Bastion is one of those games that has been near the top of my backlog for years. From all accounts, it was a hit when it debuted on the Xbox 360 on July 20, 2011, and in the years since, it has gone on to appear on damn near every platform, like an indie version of Resident Evil 4 or Skyrim. I first acquired it through a Humble Bundle in May 2012 and have checked it out a few times since, but never for more than a half-hour or so. In fact, I’ve spent more time listening to the soundtrack in the intervening years than actually playing the game! Obviously I think the soundtrack is great, but hey, it turns out the game is pretty good, too!
As a fan of games like Ys: The Vanished Omens and Soul Blazer, Bastion’s action-RPG combat was right up my alley. Playing as the Kid, one of the few survivors of the Calamity, I ventured out into the world to recover cores to power the Bastion. The game’s namesake was a floating landmass that served as a safe haven in the wake of a mysterious apocalyptic event, and in terms of gameplay acted as a home base for me. Via the Bastion, I accessed a variety of distinct stages, each generally containing a core and a new weapon. On average, these stages took about twenty minutes to complete and contained numerous fiends for me to hack and slash, or nail with a variety of ranged weapons.

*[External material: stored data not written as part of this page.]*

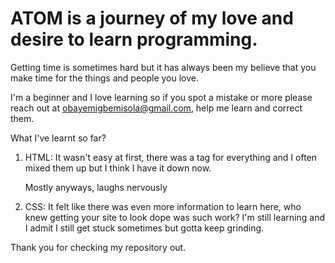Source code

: # ATOM is a journey of my love and desire to learn programming. 

Getting time is sometimes hard but it has always been my believe that you make time for the things and people you love.

I'm a beginner and I love learning so if you spot a mistake or more please reach out at obayemigbemisola@gmail.com, help me learn and correct them.

What I've learnt so far?

1. HTML: It wasn't easy at first, there was a tag for everything and I often mixed them up but I think I have it down now. <p>Mostly anyways, laughs nervously</p>
2. CSS: It felt like there was even more information to learn here, who knew getting your site to look dope was such work? I'm still learning and I admit I still get stuck sometimes but gotta keep grinding.

Thank you for checking my repository out.
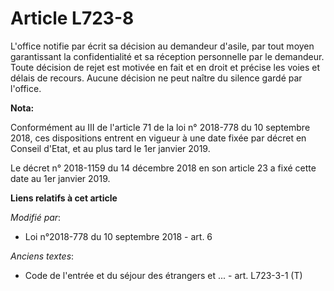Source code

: # Article L723-8

L'office notifie par écrit sa décision au demandeur d'asile, par tout moyen garantissant la confidentialité et sa réception
personnelle par le demandeur. Toute décision de rejet est motivée en fait et en droit et précise les voies et délais de
recours. Aucune décision ne peut naître du silence gardé par l'office.

**Nota:**

Conformément au III de l'article 71 de la loi n° 2018-778 du 10 septembre 2018, ces dispositions entrent en vigueur à une
date fixée par décret en Conseil d'Etat, et au plus tard le 1er janvier 2019.

Le décret n° 2018-1159 du 14 décembre 2018 en son article 23 a fixé cette date au 1er janvier 2019.

**Liens relatifs à cet article**

_Modifié par_:

  - Loi n°2018-778 du 10 septembre 2018 - art. 6

_Anciens textes_:

  - Code de l'entrée et du séjour des étrangers et ... - art. L723-3-1 (T)
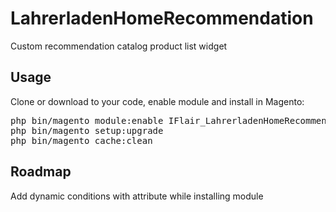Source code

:LahrerladenHomeRecommendation
===
Custom recommendation catalog product list widget

<h2>Usage</h2>
Clone or download to your code, enable module and install in Magento:
<pre>
php bin/magento module:enable IFlair_LahrerladenHomeRecommendation
php bin/magento setup:upgrade
php bin/magento cache:clean
</pre>

<h2>Roadmap</h2>
Add dynamic conditions with attribute while installing module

The weapons didn’t alter the core hack and slash gameplay, but it was a drastically different experience depending on my loadout. The Mar Machete, whose fast weak swipes allowed me to hammer the attack button, resulted in different combat strategies than say, the Cael Hammer, whose swings and pounds were much more deliberate. A second weapon slot allowed the combat flow to be further tailored to my liking. I generally relied on the Breaker’s Bow for backup. It was a standard bow that had a fun mechanic granting a powerful shot if I released an arrow at just the right moment, kind of like the Active Reload from Gears of War. Together with the War Machete, I was equally prepared if foes were across the map or at arms’ length.

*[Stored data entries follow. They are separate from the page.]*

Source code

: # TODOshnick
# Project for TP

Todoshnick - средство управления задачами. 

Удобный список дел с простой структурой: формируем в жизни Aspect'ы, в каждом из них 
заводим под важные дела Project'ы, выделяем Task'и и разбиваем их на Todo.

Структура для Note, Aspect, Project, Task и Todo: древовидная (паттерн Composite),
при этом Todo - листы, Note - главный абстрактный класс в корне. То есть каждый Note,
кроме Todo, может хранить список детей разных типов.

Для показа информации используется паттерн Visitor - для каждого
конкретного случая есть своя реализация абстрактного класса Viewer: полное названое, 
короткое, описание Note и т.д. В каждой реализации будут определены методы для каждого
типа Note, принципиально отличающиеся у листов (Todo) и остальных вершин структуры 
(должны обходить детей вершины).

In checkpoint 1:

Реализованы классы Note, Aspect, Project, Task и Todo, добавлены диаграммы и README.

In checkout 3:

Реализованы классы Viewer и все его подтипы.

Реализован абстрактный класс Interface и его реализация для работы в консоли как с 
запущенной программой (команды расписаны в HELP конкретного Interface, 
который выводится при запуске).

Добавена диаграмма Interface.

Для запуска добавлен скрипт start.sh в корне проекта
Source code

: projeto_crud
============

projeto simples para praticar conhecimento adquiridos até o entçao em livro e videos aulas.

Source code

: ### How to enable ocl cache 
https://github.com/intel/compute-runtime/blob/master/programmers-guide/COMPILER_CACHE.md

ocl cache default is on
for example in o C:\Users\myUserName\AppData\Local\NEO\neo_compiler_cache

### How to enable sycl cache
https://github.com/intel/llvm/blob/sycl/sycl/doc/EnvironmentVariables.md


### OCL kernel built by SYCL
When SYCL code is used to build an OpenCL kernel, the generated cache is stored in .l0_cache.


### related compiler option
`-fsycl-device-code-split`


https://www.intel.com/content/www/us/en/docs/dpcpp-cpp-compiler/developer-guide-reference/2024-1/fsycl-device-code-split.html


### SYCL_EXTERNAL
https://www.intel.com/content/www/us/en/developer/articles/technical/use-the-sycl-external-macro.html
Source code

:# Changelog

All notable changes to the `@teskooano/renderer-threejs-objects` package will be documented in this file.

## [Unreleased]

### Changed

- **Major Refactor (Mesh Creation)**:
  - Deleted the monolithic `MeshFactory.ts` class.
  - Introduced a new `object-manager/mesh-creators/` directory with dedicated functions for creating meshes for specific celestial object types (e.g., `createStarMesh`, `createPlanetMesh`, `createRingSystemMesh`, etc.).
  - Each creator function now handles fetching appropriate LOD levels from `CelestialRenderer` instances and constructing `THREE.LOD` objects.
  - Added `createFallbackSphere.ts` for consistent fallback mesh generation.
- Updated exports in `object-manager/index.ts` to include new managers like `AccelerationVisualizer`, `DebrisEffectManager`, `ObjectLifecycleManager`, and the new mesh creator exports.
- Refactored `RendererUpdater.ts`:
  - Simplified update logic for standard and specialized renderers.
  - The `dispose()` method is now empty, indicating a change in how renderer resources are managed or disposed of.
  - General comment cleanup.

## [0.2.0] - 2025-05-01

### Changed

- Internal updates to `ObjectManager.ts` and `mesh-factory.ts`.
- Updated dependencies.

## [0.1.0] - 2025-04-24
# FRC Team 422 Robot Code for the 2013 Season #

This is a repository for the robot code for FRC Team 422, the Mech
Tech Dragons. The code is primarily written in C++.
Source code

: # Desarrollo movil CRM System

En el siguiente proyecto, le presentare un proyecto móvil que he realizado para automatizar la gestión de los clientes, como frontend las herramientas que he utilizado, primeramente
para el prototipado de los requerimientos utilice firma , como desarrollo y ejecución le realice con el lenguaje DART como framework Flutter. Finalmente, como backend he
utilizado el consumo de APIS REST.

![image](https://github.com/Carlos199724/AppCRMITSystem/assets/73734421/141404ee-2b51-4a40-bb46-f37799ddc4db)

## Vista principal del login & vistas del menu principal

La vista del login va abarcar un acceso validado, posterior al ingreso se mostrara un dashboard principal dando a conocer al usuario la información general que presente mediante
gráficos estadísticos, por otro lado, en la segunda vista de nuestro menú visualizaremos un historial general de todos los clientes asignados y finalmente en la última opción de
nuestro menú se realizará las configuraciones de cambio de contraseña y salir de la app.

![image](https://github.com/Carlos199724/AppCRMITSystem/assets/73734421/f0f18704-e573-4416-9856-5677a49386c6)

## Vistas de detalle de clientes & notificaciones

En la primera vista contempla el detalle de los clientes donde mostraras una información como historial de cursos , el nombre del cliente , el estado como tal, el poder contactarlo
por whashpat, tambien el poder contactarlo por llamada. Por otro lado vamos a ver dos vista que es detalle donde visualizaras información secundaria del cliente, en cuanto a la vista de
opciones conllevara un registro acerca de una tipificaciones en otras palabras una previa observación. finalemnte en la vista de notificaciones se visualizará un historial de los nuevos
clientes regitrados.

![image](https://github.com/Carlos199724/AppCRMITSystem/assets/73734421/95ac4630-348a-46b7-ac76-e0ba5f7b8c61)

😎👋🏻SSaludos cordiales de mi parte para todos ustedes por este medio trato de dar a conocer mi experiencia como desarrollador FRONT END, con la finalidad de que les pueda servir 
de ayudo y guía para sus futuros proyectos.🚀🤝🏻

The Breaker’s Bow was one of the first weapons in the Kid’s arsenal, and once I came across the War Machete, my loadout was essentially complete. By sticking to this combination though, I think I stripped some of the enjoyment out of the game; combat grew tedious. Honestly, while I loved the fast-paced swipes of the War Machete, it may have been the most boring weapon in the game. I still experimented with each weapon though; when the Kid found a new weapon, I pretty much had to complete that stage with it. And, there were also weapon specific Proving Grounds stages, which offered unique challenges and tiers of rewards based on my performance. But, knowing that each stage was going to introduce a new weapon, and that I wouldn’t have much time to test drive it before another was introduced, became overwhelming.

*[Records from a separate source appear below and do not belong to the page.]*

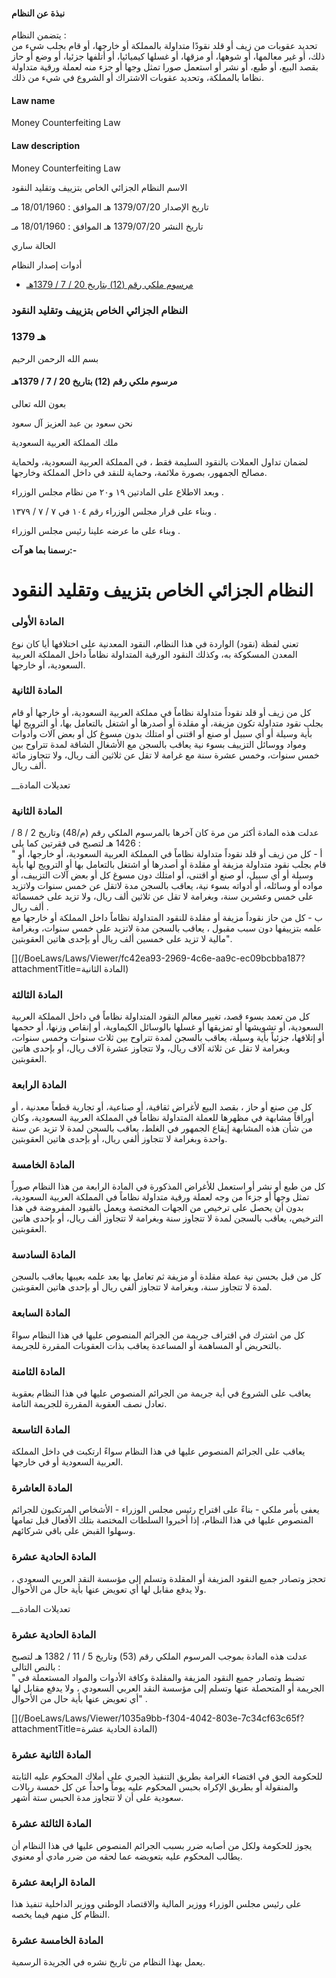 #### نبذة عن النظام

يتضمن النظام :   
تحديد عقوبات من زيف أو قلد نقودًا متداولة بالمملكة أو خارجها، أو قام بجلب شيء من ذلك، أو غير معالمها، أو شوهها، أو مزقها، أو غسلها كيميائيا، أو أتلفها جزئيا، أو وضع أو حاز بقصد البيع، أو طبع، أو نشر أو استعمل صورا تمثل وجها أو جزء منه لعملة ورقية متداولة نظاما بالمملكة، وتحديد عقوبات الاشتراك أو الشروع في شيء من ذلك. 

  


#### Law name

Money Counterfeiting Law 

#### Law description

Money Counterfeiting Law 


الاسم النظام الجزائي الخاص بتزييف وتقليد النقود

تاريخ الإصدار 1379/07/20 هـ الموافق : 18/01/1960 مـ

تاريخ النشر 1379/07/20 هـ الموافق : 18/01/1960 مـ 

الحالة ساري

أدوات إصدار النظام

  * [مرسوم ملكي رقم (12) بتاريخ 20 / 7 / 1379هـ](/BoeLaws/Laws/Viewer/f6308fb0-386d-4e4c-bd17-e133700171ce?lawId=8a1799f2-3cd4-4619-b2ce-a9a700f18741)




### النظام الجزائي الخاص بتزييف وتقليد النقود

### 1379 هـ

بسم الله الرحمن الرحيم

#### مرسوم ملكي رقم (12) بتاريخ 20 / 7 / 1379هـ

بعون الله تعالى  
  
نحن سعود بن عبد العزيز آل سعود  
  
ملك المملكة العربية السعودية  
  
لضمان تداول العملات بالنقود السليمة فقط ، في المملكة العربية السعودية، ولحماية مصالح الجمهور، بصورة ملائمة، وحماية للنقد في داخل المملكة وخارجها.  
  
وبعد الاطلاع على المادتين ١٩ و٢٠ من نظام مجلس الوزراء .  
  
وبناء على قرار مجلس الوزراء رقم ١٠٤ في ٧ / ٧ / ١٣٧٩ .  
  
وبناء على ما عرضه علينا رئيس مجلس الوزراء .  
  
**رسمنا بما هو آت:-**

# النظام الجزائي الخاص بتزييف وتقليد النقود

### المادة الأولى

تعني لفظة (نقود) الواردة في هذا النظام، النقود المعدنية على اختلافها أيا كان نوع المعدن المسكوكة به، وكذلك النقود الورقية المتداولة نظاماً داخل المملكة العربية السعودية، أو خارجها.

### المادة الثانية 

كل من زيف أو قلد نقوداً متداولة نظاماً في مملكة العربية السعودية، أو خارجها أو قام بجلب نقود متداولة تكون مزيفة، أو مقلدة أو أصدرها أو اشتغل بالتعامل بها، أو الترويج لها بأية وسيلة أو أي سبيل أو صنع أو اقتنى أو امتلك بدون مسوغ كل أو بعض آلات وأدوات ومواد ووسائل التزييف بسوء نية يعاقب بالسجن مع الأشغال الشاقة لمدة تتراوح بين خمس سنوات، وخمس عشرة سنة مع غرامة لا تقل عن ثلاثين ألف ريال، ولا تتجاوز مائة ألف ريال. 

__تعديلات المادة

### المادة الثانية

عدلت هذه المادة أكثر من مرة كان آخرها بالمرسوم الملكي رقم (م/48) وتاريخ 2 / 8 / 1426 هـ  لتصبح فى فقرتين كما يلى :   
" أ - كل من زيف أو قلد نقوداً متداولة نظاماً في المملكة العربية السعودية، أو خارجها، أو قام بجلب نقود متداولة مزيفة أو مقلدة أو أصدرها أو اشتغل بالتعامل بها أو الترويج لها بأية وسيلة أو أي سبيل، أو صنع أو اقتنى، أو امتلك دون مسوغ كل أو بعض آلات التزييف، أو مواده أو وسائله، أو أدواته بسوء نية، يعاقب بالسجن مدة لاتقل عن خمس سنوات ولاتزيد على خمس وعشرين سنة، وبغرامة لا تقل عن ثلاثين ألف ريال، ولا تزيد على خمسمائة ألف ريال .  
ب - كل من حاز نقوداً مزيفة أو مقلدة للنقود المتداولة نظاماً داخل المملكة أو خارجها مع علمه بتزييفها دون سبب مقبول ، يعاقب بالسجن مدة لاتزيد على خمس سنوات، وبغرامة مالية لا تزيد على خمسين ألف ريال أو بإحدى هاتين العقوبتين".

[](/BoeLaws/Laws/Viewer/fc42ea93-2969-4c6e-aa9c-ec09bcbba187?attachmentTitle=المادة الثانية)

### المادة الثالثة

كل من تعمد بسوء قصد، تغيير معالم النقود المتداولة نظاماً في داخل المملكة العربية السعودية، أو تشويشها أو تمزيقها أو غسلها بالوسائل الكيماوية، أو إنقاص وزنها، أو حجمها أو إتلافها، جزئياً بأية وسيلة، يعاقب بالسجن لمدة تتراوح بين ثلاث سنوات وخمس سنوات، وبغرامة لا تقل عن ثلاثة آلاف ريال، ولا تتجاوز عشرة آلاف ريال، أو بإحدى هاتين العقوبتين.

### المادة الرابعة

كل من صنع أو حاز ، بقصد البيع لأغراض ثقافية، أو صناعية، أو تجارية قطعاً معدنية ، أو أوراقاً مشابهة في مظهرها للعملة المتداولة نظاماً في المملكة العربية السعودية، وكان من شأن هذه المشابهة إيقاع الجمهور في الغلط، يعاقب بالسجن لمدة لا تزيد عن سنة واحدة وبغرامة لا تتجاوز ألفي ريال، أو بإحدى هاتين العقوبتين.

### المادة الخامسة

كل من طبع أو نشر أو استعمل للأغراض المذكورة في المادة الرابعة من هذا النظام صوراً تمثل وجهاً أو جزءاً من وجه لعملة ورقية متداولة نظاماً في المملكة العربية السعودية، بدون أن يحصل على ترخيص من الجهات المختصة ويعمل بالقيود المفروضة في هذا الترخيص، يعاقب بالسجن لمدة لا تتجاوز سنة وبغرامة لا تتجاوز ألف ريال، أو بإحدى هاتين العقوبتين.

### المادة السادسة 

كل من قبل بحسن نية عملة مقلدة أو مزيفة ثم تعامل بها بعد علمه بعيبها يعاقب بالسجن لمدة لا تتجاوز سنة، وبغرامة لا تتجاوز ألفي ريال أو بإحدى هاتين العقوبتين. 

### المادة السابعة

كل من اشترك في اقتراف جريمة من الجرائم المنصوص عليها في هذا النظام سواءً بالتحريض أو المساهمة أو المساعدة يعاقب بذات العقوبات المقررة للجريمة.

### المادة الثامنة 

يعاقب على الشروع في أية جريمة من الجرائم المنصوص عليها في هذا النظام بعقوبة تعادل نصف العقوبة المقررة للجريمة التامة. 

### المادة التاسعة

يعاقب على الجرائم المنصوص عليها في هذا النظام سواءً ارتكبت في داخل المملكة العربية السعودية أو في خارجها.

### المادة العاشرة

يعفى بأمر ملكي - بناءً على اقتراح رئيس مجلس الوزراء - الأشخاص المرتكبون للجرائم المنصوص عليها في هذا النظام، إذا أخبروا السلطات المختصة بتلك الأفعال قبل تمامها وسهلوا القبض على باقي شركائهم.

### المادة الحادية عشرة 

تحجز وتصادر جميع النقود المزيفة أو المقلدة وتسلم إلى مؤسسة النقد العربي السعودي ، ولا يدفع مقابل لها أي تعويض عنها بأية حال من الأحوال. 

__تعديلات المادة

### المادة الحادية عشرة

عدلت هذه المادة بموجب المرسوم الملكي رقم (53) وتاريخ 5 / 11 / 1382 هـ  لتصبح بالنص التالى :  
" تضبط وتصادر جميع النقود المزيفة والمقلدة وكافة الأدوات والمواد المستعملة في الجريمة أو المتحصلة عنها وتسلم إلى مؤسسة النقد العربي السعودي ، ولا يدفع مقابل لها أي تعويض عنها بأية حال من الأحوال" . 

[](/BoeLaws/Laws/Viewer/1035a9bb-f304-4042-803e-7c34cf63c65f?attachmentTitle=المادة الحادية عشرة)

### المادة الثانية عشرة

للحكومة الحق في اقتضاء الغرامة بطريق التنفيذ الجبري على أملاك المحكوم عليه الثابتة والمنقولة أو بطريق الإكراه بحبس المحكوم عليه يوماً واحداً عن كل خمسة ريالات سعودية على أن لا تتجاوز مدة الحبس ستة أشهر.

### المادة الثالثة عشرة 

يجوز للحكومة ولكل من أصابه ضرر بسبب الجرائم المنصوص عليها في هذا النظام أن يطالب المحكوم عليه بتعويضه عما لحقه من ضرر مادي أو معنوي. 

### المادة الرابعة عشرة 

على رئيس مجلس الوزراء ووزير المالية والاقتصاد الوطني ووزير الداخلية تنفيذ هذا النظام كل منهم فيما يخصه. 

### المادة الخامسة عشرة 

يعمل بهذا النظام من تاريخ نشره في الجريدة الرسمية.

At some point, an hour or so in, it was just easier to fall back on my trusty loadout. Since I was proficient with the War Machete and Breaker’s Bow, I’d be able to complete the game with less resistance and I wouldn’t have to think about new weapon pairings. Essentially, my playthrough of Bastion devolved into a chore. Instead of relaxing, and playing it because I wanted to for so long, I was just trying to reach the end so I could check it off my backlog. I’ve done this before, as recently as my playthrough of The Legend of Zelda: Link’s Awakening, and as in that case, there was something else vying for my attention. No, not Pokémon Sword! It was actually a genealogical binge, brought about while digitizing a family photo album. Considering the personal importance of this activity, there’s really little else that could’ve been able to compete for my free time. If I was smart, I would’ve shelved Bastion for another week, and started it when I could give it my full attention.
So, was Bastion a good game? Most definitely! Even though I turned it into a chore, I can’t deny the action-RPG combat was refreshingly varied. It wasn’t all about hacking and slashing, though. Returning cores to the Bastion and building it up with new shops, in turn helping to build out the Kid’s abilities, was a rewarding gameplay loop in itself. Fully powering the Bastion was the ultimate objective, but unraveling the mystery of the Calamity was just as important. Rucks, a fellow survivor, narrated backstory and world building tidbits as I progressed through stages, in addition to cleverly commenting on what I was doing at that moment; usually, it was falling from a ledge. And all the while, Darren Korb’s self-described acoustic frontier trip hop soundtrack solidified an identity for the world of Bastion. So yeah, it was a pretty good game. And one of these days, I’ll start a New Game Plus playthrough and really enjoy it.